=== PROMPT ===
Could you restate every record below word for word?

[Extracted data entries]
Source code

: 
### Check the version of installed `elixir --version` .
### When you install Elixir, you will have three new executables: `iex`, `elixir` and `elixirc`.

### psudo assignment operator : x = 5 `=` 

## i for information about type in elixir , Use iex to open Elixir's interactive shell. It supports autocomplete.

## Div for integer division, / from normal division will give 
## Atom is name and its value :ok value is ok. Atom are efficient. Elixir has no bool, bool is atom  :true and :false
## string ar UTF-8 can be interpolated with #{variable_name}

=== OUTPUT BELOW ===
Source code

: 
### Check the version of installed `elixir --version` .
### When you install Elixir, you will have three new executables: `iex`, `elixir` and `elixirc`.

### psudo assignment operator : x = 5 `=` 

## i for information about type in elixir , Use iex to open Elixir's interactive shell. It supports autocomplete.

## Div for integer division, / from normal division will give 
## Atom is name and its value :ok value is ok. Atom are efficient. Elixir has no bool, bool is atom  :true and :false
## string ar UTF-8 can be interpolated with #{variable_name}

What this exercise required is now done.